**PROBLEM DETAILS**
Identify all lines in the data containing the string "also". Copy them out.

**TASK MATERIAL**
┌──

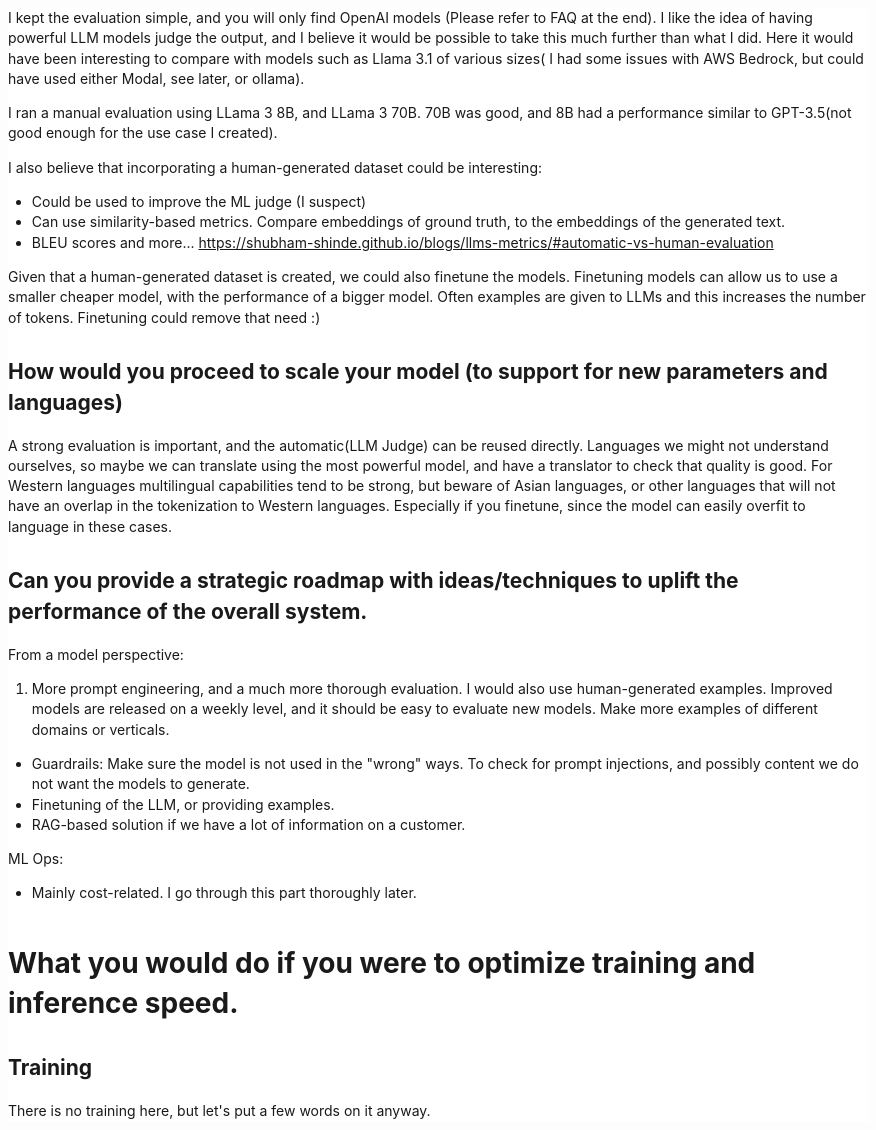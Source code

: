 I kept the evaluation simple, and you will only find OpenAI models (Please refer to FAQ at the end). I like the idea of having powerful LLM models judge the output, and I believe it would be possible to take this much further than what I did. Here it would have been interesting to compare with models such as Llama 3.1 of various sizes( I had some issues with AWS Bedrock, but could have used either Modal, see later, or ollama).

I ran a manual evaluation using LLama 3 8B, and LLama 3 70B. 70B was good, and 8B had a performance similar to GPT-3.5(not good enough for the use case I created).

I also believe that incorporating a human-generated dataset could be interesting:
* Could be used to improve the ML judge (I suspect)
* Can use similarity-based metrics. Compare embeddings of ground truth, to the embeddings of the generated text.
* BLEU scores and more...
https://shubham-shinde.github.io/blogs/llms-metrics/#automatic-vs-human-evaluation

Given that a human-generated dataset is created, we could also finetune the models. Finetuning models can allow us to use a smaller cheaper model, with the performance of a bigger model. Often examples are given to LLMs and this increases the number of tokens. Finetuning could remove that need :)



## How would you proceed to scale your model (to support for new parameters and languages)
A strong evaluation is important, and the automatic(LLM Judge) can be reused directly.
Languages we might not understand ourselves, so maybe we can translate using the most powerful model, and have a translator to check that quality is good. For Western languages multilingual capabilities tend to be strong, but beware of Asian languages, or other languages that will not have an overlap in the tokenization to Western languages. Especially if you finetune, since the model can easily overfit to language in these cases.



## Can you provide a strategic roadmap with ideas/techniques to uplift the performance of the overall system.
From a model perspective:
1. More prompt engineering, and a much more thorough evaluation. I would also use human-generated examples. Improved models are released on a weekly level, and it should be easy to evaluate new models. Make more examples of different domains or verticals.
* Guardrails: Make sure the model is not used in the "wrong" ways. To check for prompt injections, and possibly content we do not want the models to generate.
* Finetuning of the LLM, or providing examples.
* RAG-based solution if we have a lot of information on a customer.


ML Ops:
* Mainly cost-related. I go through this part thoroughly later.


# What you would do if you were to optimize training and inference speed.

## Training
There is no training here, but let's put a few words on it anyway.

└──

**SOLUTION FOR THIS PROBLEM**
I also believe that incorporating a human-generated dataset could be interesting:
Given that a human-generated dataset is created, we could also finetune the models. Finetuning models can allow us to use a smaller cheaper model, with the performance of a bigger model. Often examples are given to LLMs and this increases the number of tokens. Finetuning could remove that need :)
1. More prompt engineering, and a much more thorough evaluation. I would also use human-generated examples. Improved models are released on a weekly level, and it should be easy to evaluate new models. Make more examples of different domains or verticals.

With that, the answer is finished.